Jackson was the second African-American (after Shirley Chisholm) to mount a nationwide campaign for the presidency, and he was the first African-American candidate to be a serious contender. He got 3.5 million votes during the primaries, third behind Hart and Mondale. He won the primaries in Virginia, South Carolina, and Louisiana, and split Mississippi, where there were two separate contests for Democratic delegates. Through the primaries, Jackson helped confirm the black electorate's importance to the Democratic Party in the South at the time. During the campaign, however, Jackson made an off-the-cuff reference to Jews as "Hymies" and New York City as "Hymietown", for which he later apologized. Nonetheless, the remark was widely publicized, and derailed his campaign for the nomination. Jackson ended up winning 21% of the national primary vote but received only 8% of the delegates to the national convention, and he initially charged that his campaign was hurt by the same party rules that allowed Mondale to win. He also poured scorn on Mondale, saying that Hubert Humphrey was the "last significant politician out of the St. Paul-Minneapolis" area.

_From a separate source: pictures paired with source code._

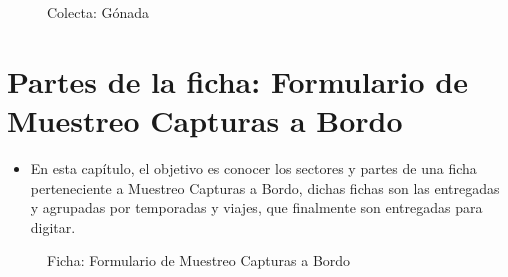 \documentclass[a4paper,oneside,11pt]{book}
\begin{document}
\begin{itemize}
\begin{figure} [!h]
\begin{center}
\caption{Colecta: Gónada}
\end{center}
\end{figure}

\end{itemize}
 
\chapter {Partes de la ficha: Formulario de Muestreo Capturas a Bordo}
 
\begin{itemize}
\item  En esta capítulo, el objetivo es conocer los sectores y partes de una ficha perteneciente a Muestreo Capturas a Bordo, dichas fichas son las entregadas y agrupadas por temporadas y viajes, que finalmente son entregadas para digitar.
\end{itemize}

 
 \begin{figure} [!h]
 \begin{center}
 \caption{Ficha: Formulario de Muestreo Capturas a Bordo}
 \end{center}
 \end{figure}
 
\end{document}
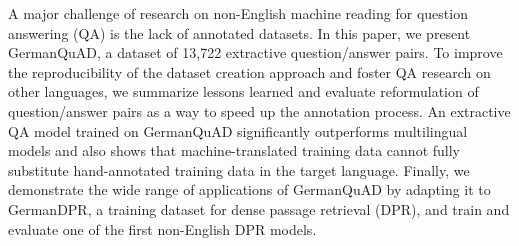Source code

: A major challenge of research on non-English machine reading for question answering (QA) is the lack of annotated datasets. In this paper, we present GermanQuAD, a dataset of 13,722 extractive question/answer pairs. To improve the reproducibility of the dataset creation approach and foster QA research on other languages, we summarize lessons learned and evaluate reformulation of question/answer pairs as a way to speed up the annotation process. An extractive QA model trained on GermanQuAD significantly outperforms multilingual models and also shows that machine-translated training data cannot fully substitute hand-annotated training data in the target language. Finally, we demonstrate the wide range of applications of GermanQuAD by adapting it to GermanDPR, a training dataset for dense passage retrieval (DPR), and train and evaluate one of the first non-English DPR models.
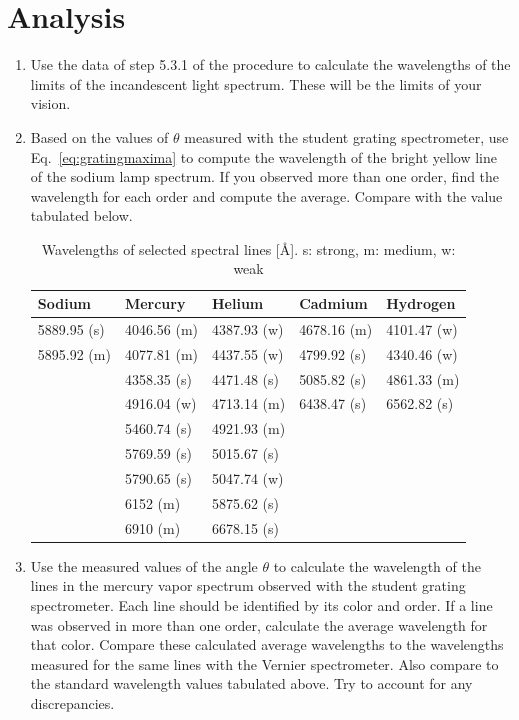 \section{Analysis}

\begin{enumerate}
\item Use the data of step 5.3.1 of the procedure to calculate the
wavelengths of the limits of the incandescent light spectrum.  These
will be the limits of your vision.

\item Based on the values of ${\theta}$ measured with the student grating
spectrometer, use Eq.~\ref{eq:gratingmaxima} to compute the wavelength of the bright
yellow line of the sodium lamp spectrum.  If you observed more than
one order, find the wavelength for each order and compute the average.
 Compare with the value tabulated below.

\begin{table}
\begin{tabular}{ l | l | l | l | l}
  Sodium & Mercury & Helium & Cadmium & Hydrogen \\
\hline
5889.95 (s) & 4046.56 (m) & 4387.93 (w) & 4678.16 (m) & 4101.47 (w) \\
5895.92 (m) & 4077.81 (m) & 4437.55 (w) & 4799.92 (s) &  4340.46 (w)\\
		 & 4358.35 (s) & 4471.48 (s) & 5085.82 (s) & 4861.33 (m) \\
		 & 4916.04 (w) & 4713.14 (m) & 6438.47 (s) &  6562.82 (s)\\
		 & 5460.74 (s) & 4921.93 (m) &  & \\
		 & 5769.59 (s) & 5015.67 (s) &  & \\
		 & 5790.65 (s) & 5047.74 (w) &  & \\
		 & 6152    (m) & 5875.62 (s) &  & \\
		 & 6910    (m) & 6678.15 (s) &  & \\
\end{tabular}
\caption{Wavelengths of selected spectral lines [\AA].  s: strong, m: medium, w: weak}
\end{table}


\item Use the measured values of the angle ${\theta}$ to calculate the
wavelength of the lines in the mercury vapor spectrum observed with the
student grating spectrometer.  Each line should be identified by its
color and order. If a line was observed in more than one order,
calculate the average wavelength for that color.  Compare these
calculated average wavelengths to the wavelengths measured for the same
lines with the Vernier spectrometer.
Also compare to the standard wavelength values
tabulated above.  Try to account for any discrepancies.


\end{enumerate}

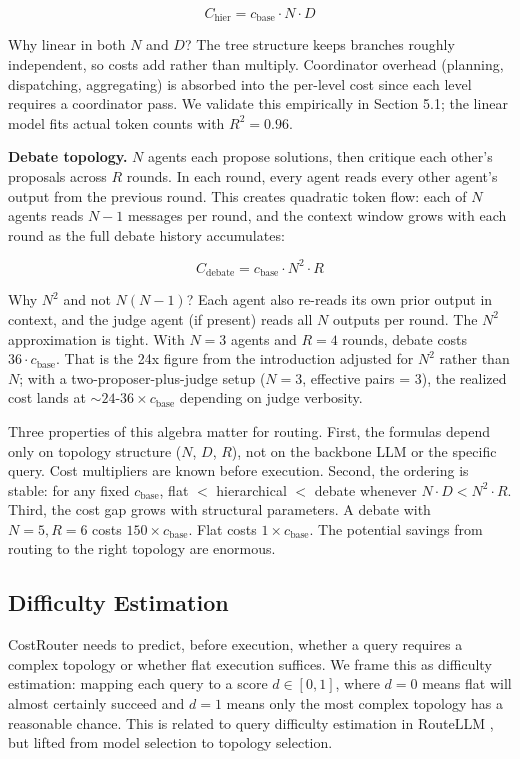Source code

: $$C_{\text{hier}} = c_{\text{base}} \cdot N \cdot D$$

Why linear in both $N$ and $D$? The tree structure keeps branches roughly independent, so costs add rather than multiply. Coordinator overhead (planning, dispatching, aggregating) is absorbed into the per-level cost since each level requires a coordinator pass. We validate this empirically in Section 5.1; the linear model fits actual token counts with $R^2 = 0.96$.

\textbf{Debate topology.} $N$ agents each propose solutions, then critique each other's proposals across $R$ rounds. In each round, every agent reads every other agent's output from the previous round. This creates quadratic token flow: each of $N$ agents reads $N - 1$ messages per round, and the context window grows with each round as the full debate history accumulates:

$$C_{\text{debate}} = c_{\text{base}} \cdot N^2 \cdot R$$

Why $N^2$ and not $N(N-1)$? Each agent also re-reads its own prior output in context, and the judge agent (if present) reads all $N$ outputs per round. The $N^2$ approximation is tight. With $N = 3$ agents and $R = 4$ rounds, debate costs $36 \cdot c_{\text{base}}$. That is the 24x figure from the introduction adjusted for $N^2$ rather than $N$; with a two-proposer-plus-judge setup ($N = 3$, effective pairs = 3), the realized cost lands at $\sim 24$-$36 \times c_{\text{base}}$ depending on judge verbosity.

Three properties of this algebra matter for routing. First, the formulas depend only on topology structure ($N$, $D$, $R$), not on the backbone LLM or the specific query. Cost multipliers are known before execution. Second, the ordering is stable: for any fixed $c_{\text{base}}$, flat $<$ hierarchical $<$ debate whenever $N \cdot D < N^2 \cdot R$. Third, the cost gap grows with structural parameters. A debate with $N = 5, R = 6$ costs $150 \times c_{\text{base}}$. Flat costs $1 \times c_{\text{base}}$. The potential savings from routing to the right topology are enormous.

\subsection{Difficulty Estimation}\label{difficulty-estimation}

CostRouter needs to predict, before execution, whether a query requires a complex topology or whether flat execution suffices. We frame this as difficulty estimation: mapping each query to a score $d \in [0, 1]$, where $d = 0$ means flat will almost certainly succeed and $d = 1$ means only the most complex topology has a reasonable chance. This is related to query difficulty estimation in RouteLLM \cite{ong_2025}, but lifted from model selection to topology selection.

Hart, from Colorado, was a more serious threat to Mondale, and after winning several early primaries it looked as if he might take the nomination away from Mondale. Hart finished a surprising second in the Iowa caucuses, with 16.5% of the vote. This established him as the main rival to Mondale, effectively eliminating John Glenn, Ernest Hollings and Alan Cranston as alternatives. Hart criticized Mondale as an "old-fashioned" Great Society Democrat who symbolized "failed policies" of the past. Hart positioned himself (just as Bill Clinton would eight years later) as a younger, fresher, and more moderate Democrat who could appeal to younger voters. He emerged as a formidable candidate, winning the key New Hampshire, Ohio, and California primaries as well as several others, especially in the West. However, Hart could not overcome Mondale's financial and organizational advantages, especially among labor union leaders in the Midwest and industrial Northeast.

Hart was also badly hurt in a televised debate with Mondale during the primaries, when the former vice president used a popular television commercial slogan to ridicule Hart's vague "New Ideas" platform. Turning to Hart on camera, Mondale told Hart that whenever he heard Hart talk about his "New Ideas", he was reminded of the Wendy's fast-food slogan "Where's the beef?" The remark drew loud laughter and applause from the viewing audience and caught Hart off-guard. Hart never fully recovered from Mondale's charge that his "New Ideas" were shallow and lacking in specifics.

At a roundtable debate between the three remaining Democratic candidates moderated by Phil Donahue, Mondale and Hart got into such a heated argument over the issue of U.S. policy in Central America that Jackson had to tap his water glass on the table to help get them to stop.

Mondale gradually pulled away from Hart in the delegate count, but, as Time reported in late May, "Mondale ... has a wide lead in total delegates (1,564 to 941) ... because of his victories in the big industrial states, his support from the Democratic Establishment and the arcane provisions of delegate-selection rules that his vanguard helped draft two years ago." After the final primary in California, on June 5, which Hart won, Mondale was about 40 delegates short of the total he needed for the nomination. However, at the Democratic National Convention in San Francisco on July 16, Mondale received the overwhelming support of the unelected superdelegates from the party establishment to win the nomination.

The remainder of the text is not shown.